An older street engine will idle quite happily at 10 psi. And 40 is OK.
If there are no knocks/rattles nothing to worry about.
Do not batter it too much it will probably run for years, might be a problem however if you try some racing.
I assume the engine is old??and stock??
 
Id say that 10-15 PSI @ idle would get my attention, but if it is not rattling and the pressure goes up and holds as the RPM goes up you are probably ok. Might try a little thicker oil to see if it goes up a little. Generally I want to see north of 25 at idle at least but I have had cars that had pretty low pressure that ran fine, usually these were high mileage motors.
 
It sounds just fine. Cold oil makes more pressure. More rpm makes more pressure. 10-15 at idle on a warm used engine is just fine. You didn’t know anything without that gauge. Was it working fine before? Is it working fine now?
 
I recently added an electronic Bosch oil pressure gauge to my 67 Coronet, where before it only had the sensor light. What is the proper oil pressure at idle and when the car is running? I have noticed that when I first start the engine its at about 35 to 40 then gradually goes down as the engine warms. My worry is that it goes down to about 10-15 psi, but does go up as i increase speed. The only point of reference I have is my 2014 truck which is constantly at 40 psi. The sensor light has never turned on, except when I initially turn the key. Then turns off when the engine starts. But I am sure they are two completely different systems.
Most stock pumps do around 30-40 psi I run 50 at idel in a 360 jeep and 75 on the Charger most of the oil warning red lites are set around 15 positive oil pressure is a must there is lots of room for discussion. I do my oil changes by the pressure . Oil is the liquid ball bearing between surfaces . Sloppy is fast as long as you have the pump to back it up.
 
I actually took the engine out several months ago and gave it a major overhaul with exception of removing the pistons, crank and cam. When I took delivery of the car it sounded great so I felt like it did not need that messed with. I did rebuild the heads, cleaned out the water jacket, replaced expansion plugs, new water pump, new starter, new alternator and so on. I went home during my lunch break and let it idle for a bit and it stayed at 45 oil pressure. It must have been after I ran it for a while that I noticed it go down to the 10-15 psi.
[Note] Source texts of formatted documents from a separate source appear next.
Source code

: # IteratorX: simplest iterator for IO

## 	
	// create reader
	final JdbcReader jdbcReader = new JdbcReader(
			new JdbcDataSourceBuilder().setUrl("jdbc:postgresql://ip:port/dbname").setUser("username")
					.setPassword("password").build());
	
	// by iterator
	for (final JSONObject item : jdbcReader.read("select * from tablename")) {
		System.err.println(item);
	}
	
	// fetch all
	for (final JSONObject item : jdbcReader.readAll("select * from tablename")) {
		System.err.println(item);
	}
The car idles and sounds great with no engine noise at all. I also checked engine vacuum and it stayed steady at 20 inches of mercury. Kinda sounds like I may be worrying over nothing. Thank you everyone for the feedback!
 
Problem is we dont have enough info about your car or motor to know if you may have an issue, as others have said, a little oil pressure is enough at idle, with no load on engine. However, bear in mind, one of the main reasons for low oil pressure is worn pump...... a much more prevalent cause of low pressure is worn main and rod bearings, as it dumps right back into the pan before getting much up top..... If you still have enough pressure at load to overcome loss and lubricate the valve train, then you are fine.
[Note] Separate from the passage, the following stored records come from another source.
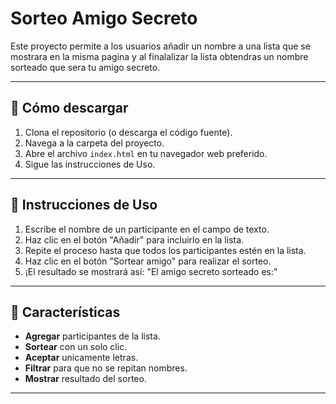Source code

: # Sorteo Amigo Secreto

Este proyecto permite a los usuarios añadir un nombre a una lista que se mostrara en la misma pagina y al finalalizar la lista obtendras un nombre sorteado que sera tu amigo secreto.

---

## 🏁 Cómo descargar

1.  Clona el repositorio (o descarga el código fuente).
2.  Navega a la carpeta del proyecto.
3.  Abre el archivo `index.html` en tu navegador web preferido.
3.  Sigue las instrucciones de Uso.

---

## 📖 Instrucciones de Uso

1.  Escribe el nombre de un participante en el campo de texto.
2.  Haz clic en el botón "Añadir" para incluirlo en la lista.
3.  Repite el proceso hasta que todos los participantes estén en la lista.
4.  Haz clic en el botón "Sortear amigo" para realizar el sorteo.
5.  ¡El resultado se mostrará así:    "El amigo secreto sorteado es:"

---

## 🚀 Características

- **Agregar** participantes de la lista.
- **Sortear** con un solo clic.
- **Aceptar** unicamente letras.
- **Filtrar** para que no se repitan nombres.
- **Mostrar** resultado del sorteo.

---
***EDIT*** Reading the above post, I'd say you have no worries....
 
Problem is we dont have enough info about your car or motor to know if you may have an issue, as others have said, a little oil pressure is enough at idle, with no load on engine. However, bear in mind, one of the main reasons for low oil pressure is worn pump...... a much more prevalent cause of low pressure is worn main and rod bearings, as it dumps right back into the pan before getting much up top..... If you still have enough pressure at load to overcome loss and lubricate the valve train, then you are fine.

***EDIT*** Reading the above post, I'd say you have no worries....
You know your stuff so if a motor is built with .001 on the mains and rods for clearance thats the best? Or do you do .003 with a high volume oil pump and thicker oil?
 
You don’t need a hi volume pump with .003 bearing clearance. And it’s not good to have .001 bearing clearance. It depends on the diameter of the journals also.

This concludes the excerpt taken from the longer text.